Orthopaedic devices and consensus standards
By Jack E. Lemons, PhD
With the increasing number of orthopaedic devices on the market today, orthopaedic surgeons and their patients are frequently faced with tough decisions. They need some assurance that the device shape, dimension, material and design properties, packaging, cleanliness and sterility are appropriate for the intended clinical application, even when the device is FDA-approved. Consensus standards provide that assurance.
What are consensus standards?
Consensus standards for orthopaedic device systems are based on mutual agreements reached by all stakeholders, including users (medical professionals and hospitals), developers/producers (manufacturers) and general interest groups (academia, regulators and patient-oriented participants). Consensus standards serve as fundamental reference documentation for product quality by outlining appropriate standards to ensure compliance with the physical, mechanical, chemical, electrical and biological properties of devices.
The American Society for Testing and Materials’ (ASTM) Committee F04 on Medical Devices develops orthopaedic device standards for the United States as well as for international considerations. The ASTM F04 committee meets twice a year to ensure appropriate process and balanced consensus development. Voting on proposed standards is monitored by stakeholders to obtain even, unbiased representation. The consensus process requires that all negative votes be resolved or categorized as “nonpersuasive” by the overall F04 membership.

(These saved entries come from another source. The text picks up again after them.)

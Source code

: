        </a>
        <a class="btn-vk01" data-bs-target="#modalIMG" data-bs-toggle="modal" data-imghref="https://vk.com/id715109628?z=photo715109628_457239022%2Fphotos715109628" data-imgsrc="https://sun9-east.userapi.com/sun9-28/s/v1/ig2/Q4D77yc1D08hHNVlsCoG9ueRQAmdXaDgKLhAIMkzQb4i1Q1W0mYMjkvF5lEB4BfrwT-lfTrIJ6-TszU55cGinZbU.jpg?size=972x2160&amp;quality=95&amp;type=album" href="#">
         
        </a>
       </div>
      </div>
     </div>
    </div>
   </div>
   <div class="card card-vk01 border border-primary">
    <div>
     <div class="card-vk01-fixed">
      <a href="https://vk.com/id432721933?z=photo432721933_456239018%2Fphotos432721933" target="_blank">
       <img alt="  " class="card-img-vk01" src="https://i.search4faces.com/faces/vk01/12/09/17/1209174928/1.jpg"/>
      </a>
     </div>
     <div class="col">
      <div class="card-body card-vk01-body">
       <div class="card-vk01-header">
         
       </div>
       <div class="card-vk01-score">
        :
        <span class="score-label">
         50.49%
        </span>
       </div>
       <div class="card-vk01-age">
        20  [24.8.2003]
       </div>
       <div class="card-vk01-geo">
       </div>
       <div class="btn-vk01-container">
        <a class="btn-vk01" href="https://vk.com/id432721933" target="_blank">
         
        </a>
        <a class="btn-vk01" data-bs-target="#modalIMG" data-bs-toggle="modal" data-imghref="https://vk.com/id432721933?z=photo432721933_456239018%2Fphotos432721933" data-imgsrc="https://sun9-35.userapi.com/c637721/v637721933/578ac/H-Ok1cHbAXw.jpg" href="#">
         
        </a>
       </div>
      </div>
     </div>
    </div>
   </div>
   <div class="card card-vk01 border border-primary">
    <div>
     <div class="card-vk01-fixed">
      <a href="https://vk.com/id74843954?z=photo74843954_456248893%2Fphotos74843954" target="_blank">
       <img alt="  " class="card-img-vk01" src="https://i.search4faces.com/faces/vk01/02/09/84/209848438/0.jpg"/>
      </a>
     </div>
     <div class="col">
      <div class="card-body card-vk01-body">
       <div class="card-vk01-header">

The ASTM F04 committee is comprised of about 600 professionals and is subdivided into medical specialty divisions for administrative purposes. ASTM publishes standards annually; the current volume (13.01) includes more than 100 published medical and surgical device standards. Each specialty division has several new standards in progress, as drafts under review at the task force or current ballot level. Standards are reviewed and revised or reaffirmed on a five-year cycle.
Value to orthopaedics
The fundamental value of consensus standards for surgical implants was recognized in 1962 when the ASTM F04 committee was established, primarily by orthopaedic surgeons. From the outset, support from the AAOS Biomedical Engineering Committee has been instrumental to the development and evolution of standards for devices. Anticipating the need for standards for new biological and combination products, the AAOS Biological Implants committee has also become involved with the ASTM. AAOS participation in the Orthopaedic Device Forum has also contributed to the development and application of relevant orthopaedic standards.
Consensus standards are recognized within the regulatory approval process for medical products not only by the U.S. Food and Drug Administration but also by the regulatory bodies of many other nations. This acceptance helps to ensure quality and reduce costs while increasing the competitiveness of U.S.-based products. The long-term success of implant-related surgical treatment outcomes is due, in part, to the standardization process.
The various U.S.-based standards organizations actively participate in the global harmonization of medical device standards. For example, representatives of the U.S. Technical Advisory Group participate in the International Standards Organization (ISO) process and annual international meetings. The ISO works to ensure the safety, consistency and effectiveness of medical device products on a worldwide basis.
As international markets continue to increase, technical and scientific interactions will also expand. Recently, the ASTM broadened its reach and membership to become ASTM International, with the goal of promoting the acceptance of consensus standards worldwide.
The future of orthopaedic surgical products is changing rapidly as new devices are developed from synthetic biomaterials, cell signaling proteins, active biologicals and combination products. In each category, specification standards for basic chemistry and biochemistry, tissue processing requirements, and structural and biocompatibility test methods are being developed to ensure consistency, quality and safety. These standards and related clinical trials combine to ensure the safety and effectiveness of these new products.
Device standards in orthopaedics are directly associated with the consistency of the device system properties and how these relate to clinical outcomes. It is critical that all device components comply with established requirements and that applicable and consistent material and design properties relate directly to biocompatibility to ensure the safety and efficacy of the device. The role of orthopaedic surgeons is fundamental to this process at all levels and the ASTM welcomes the participation of orthopaedic clinicians and researchers in the standards development process.
Jack E. Lemons, PhD, serves as a consultant to the AAOS Biomedical Engineering Committee.